# What the task asks:
Reproduce the records below exactly as shown.

::::::

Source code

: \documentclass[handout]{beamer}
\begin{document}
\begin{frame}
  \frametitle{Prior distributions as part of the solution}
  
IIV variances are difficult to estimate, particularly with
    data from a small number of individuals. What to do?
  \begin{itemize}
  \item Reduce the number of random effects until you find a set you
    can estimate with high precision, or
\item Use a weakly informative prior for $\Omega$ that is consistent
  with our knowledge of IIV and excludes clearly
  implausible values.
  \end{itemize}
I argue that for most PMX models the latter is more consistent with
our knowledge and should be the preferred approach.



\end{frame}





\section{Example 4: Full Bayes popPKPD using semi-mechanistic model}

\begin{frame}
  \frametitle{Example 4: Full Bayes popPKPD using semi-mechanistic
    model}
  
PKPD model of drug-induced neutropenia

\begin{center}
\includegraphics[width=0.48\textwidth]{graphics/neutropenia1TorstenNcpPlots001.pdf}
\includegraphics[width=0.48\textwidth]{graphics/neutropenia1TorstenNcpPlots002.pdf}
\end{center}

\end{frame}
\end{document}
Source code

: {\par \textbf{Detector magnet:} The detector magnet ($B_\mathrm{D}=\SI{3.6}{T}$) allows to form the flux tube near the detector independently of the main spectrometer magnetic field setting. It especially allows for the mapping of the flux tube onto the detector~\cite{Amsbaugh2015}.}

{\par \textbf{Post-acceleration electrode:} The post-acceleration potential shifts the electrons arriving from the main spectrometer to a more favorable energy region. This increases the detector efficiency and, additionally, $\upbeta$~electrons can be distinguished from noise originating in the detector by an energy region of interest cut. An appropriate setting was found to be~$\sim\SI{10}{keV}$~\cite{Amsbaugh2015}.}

::::::

# Output for this task:
Source code

: \documentclass[handout]{beamer}
\begin{document}
\begin{frame}
  \frametitle{Prior distributions as part of the solution}
  
IIV variances are difficult to estimate, particularly with
    data from a small number of individuals. What to do?
  \begin{itemize}
  \item Reduce the number of random effects until you find a set you
    can estimate with high precision, or
\item Use a weakly informative prior for $\Omega$ that is consistent
  with our knowledge of IIV and excludes clearly
  implausible values.
  \end{itemize}
I argue that for most PMX models the latter is more consistent with
our knowledge and should be the preferred approach.



\end{frame}





\section{Example 4: Full Bayes popPKPD using semi-mechanistic model}

\begin{frame}
  \frametitle{Example 4: Full Bayes popPKPD using semi-mechanistic
    model}
  
PKPD model of drug-induced neutropenia

\begin{center}
\includegraphics[width=0.48\textwidth]{graphics/neutropenia1TorstenNcpPlots001.pdf}
\includegraphics[width=0.48\textwidth]{graphics/neutropenia1TorstenNcpPlots002.pdf}
\end{center}

\end{frame}
\end{document}
Source code

: {\par \textbf{Detector magnet:} The detector magnet ($B_\mathrm{D}=\SI{3.6}{T}$) allows to form the flux tube near the detector independently of the main spectrometer magnetic field setting. It especially allows for the mapping of the flux tube onto the detector~\cite{Amsbaugh2015}.}

{\par \textbf{Post-acceleration electrode:} The post-acceleration potential shifts the electrons arriving from the main spectrometer to a more favorable energy region. This increases the detector efficiency and, additionally, $\upbeta$~electrons can be distinguished from noise originating in the detector by an energy region of interest cut. An appropriate setting was found to be~$\sim\SI{10}{keV}$~\cite{Amsbaugh2015}.}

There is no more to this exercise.